It's scary. It's tragic. And in many cases, it's preventable.
But there's an easy way for drivers and cyclists to share the road, and it's called the Dutch Reach.
Popularized in the Netherlands, where cyclists make up 30% of daily commuters, the Dutch Reach is a concept taught in Dutch driver education, and it's an easy adjustment that could save a life.
If you are a driver or driver-side passenger in a right-side-of-the-road country, you probably naturally open the door with your left hand. However, with the Dutch Reach, you reach across your body to open the door with your right hand, which momentarily forces your body to turn and face backward. If you're getting out on the passenger side, simply open the door with your left hand instead of your right.
That simple twist allows you to see cyclists, cars, or pedestrians you may have otherwise missed. The maneuver make take a few repetitions to get used to, but a little awkwardness is worth it to prevent a potentially catastrophic accident.
If anyone knows about sharing the road, it's the Dutch.
Cycling has long been a popular form of transportation in the Netherlands.
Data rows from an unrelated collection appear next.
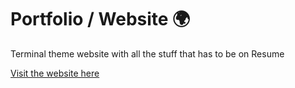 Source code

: # Portfolio / Website 🌍

Terminal theme website with all the stuff that has to be on Resume

  [Visit the website here](http://snipperbytes.in)


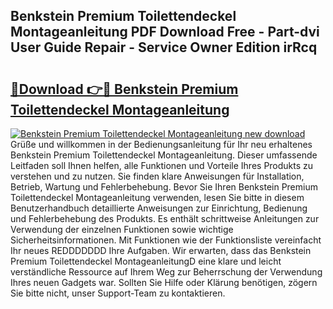 ## Benkstein Premium Toilettendeckel Montageanleitung PDF Download Free - Part-dvi User Guide Repair - Service Owner Edition irRcq

# <h2><a href="http://df758l.blite.top/?on=Benkstein+Premium+Toilettendeckel+Montageanleitung">🔗Download 👉🔴 Benkstein Premium Toilettendeckel Montageanleitung</a></h2>

[![Benkstein Premium Toilettendeckel Montageanleitung new download](https://i.imgur.com/lujVjoI.png)](http://df758l.blite.top/?on=Benkstein+Premium+Toilettendeckel+Montageanleitung)
Grüße und willkommen in der Bedienungsanleitung für Ihr neu erhaltenes Benkstein Premium Toilettendeckel Montageanleitung. Dieser umfassende Leitfaden soll Ihnen helfen, alle Funktionen und Vorteile Ihres Produkts zu verstehen und zu nutzen. Sie finden klare Anweisungen für Installation, Betrieb, Wartung und Fehlerbehebung. Bevor Sie Ihren Benkstein Premium Toilettendeckel Montageanleitung verwenden, lesen Sie bitte in diesem Benutzerhandbuch detaillierte Anweisungen zur Einrichtung, Bedienung und Fehlerbehebung des Produkts. Es enthält schrittweise Anleitungen zur Verwendung der einzelnen Funktionen sowie wichtige Sicherheitsinformationen. Mit Funktionen wie der Funktionsliste vereinfacht Ihr neues REDDDDDDD Ihre Aufgaben. Wir erwarten, dass das Benkstein Premium Toilettendeckel MontageanleitungD eine klare und leicht verständliche Ressource auf Ihrem Weg zur Beherrschung der Verwendung Ihres neuen Gadgets war. Sollten Sie Hilfe oder Klärung benötigen, zögern Sie bitte nicht, unser Support-Team zu kontaktieren.
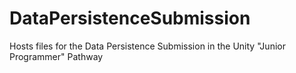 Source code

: # DataPersistenceSubmission
Hosts files for the Data Persistence Submission in the Unity "Junior Programmer" Pathway


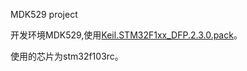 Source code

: MDK529 project

开发环境MDK529,使用[Keil.STM32F1xx_DFP.2.3.0.pack](http://www.keil.com/dd2/Pack/)。

使用的芯片为stm32f103rc。 
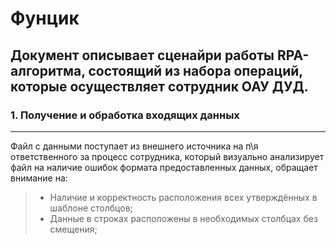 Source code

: Фунцик
======
Документ описывает сценайри работы RPA-алгоритма, состоящий из набора операций, которые осуществляет сотрудник ОАУ ДУД.
------
### 1. Получение и обработка входящих данных
------

Файл с данными поступает из внешнего источника на п\я ответственного за процесс сотрудника, который визуально анализирует файл на наличие ошибок формата предоставленных данных, обращает внимание на:
> - Наличие и корректность расположения всех утверждённых в шаблоне столбцов;
> - Данные в строках расположены в необходимых столбцах без смещения; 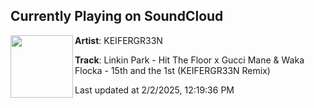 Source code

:## Currently Playing on SoundCloud

[<img align="left" width="100" src="https://i1.sndcdn.com/artworks-HrFNT3yUgHW9yu1X-nEdP5A-t500x500.jpg">](https://soundcloud.com/keifergr33n/linkin-park-hit-the-floor-x)

**Artist**: KEIFERGR33N 

**Track**: Linkin Park - Hit The Floor x Gucci Mane & Waka Flocka - 15th and the 1st (KEIFERGR33N Remix)

Last updated at 2/2/2025, 12:19:36 PM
But as cars boomed in popularity in the 1950s and '60s, cyclists were quite literally pushed aside. Cars edged out bicyclists (on roads that were not built for automobile traffic) pushing riders toward curbs, resulting in thousands of collisions.
In 1971 alone, 3,300 people, including more than 400 children, were killed in bicycle accidents in the Netherlands. People took to the streets to protest the senseless incidents. This coupled with the oil crisis of 1973 led to serious changes in transportation policies across the small nation.
Slowly, progress was made. Car-free Sundays eventually led to car-free city centers and eventually the dedicated cycle routes many Dutch cities are known for. Today around 180 people are killed in cycling accidents in the Netherlands each year. Considering that residents bike more than 500 miles per year on average, the figure (while devastating) is surprisingly low.
Drivers, cyclists, and pedestrians need to share the responsibility of keeping our roads safe.
Cyclists don't always obey traffic laws and sometimes go dangerously slow or fast in areas they shouldn't. But drivers aren't guilt-free in this regard, either. Parking and driving in bike lanes, shifting without signaling, and driving while distracted or at dangerous speeds make cycling a risky proposition.
Whether you're on two wheels, four, or in a fresh pair of Keds, all of us need to pay attention, watch where we're going, and look out for one another. On the road and in life, we're all in this together.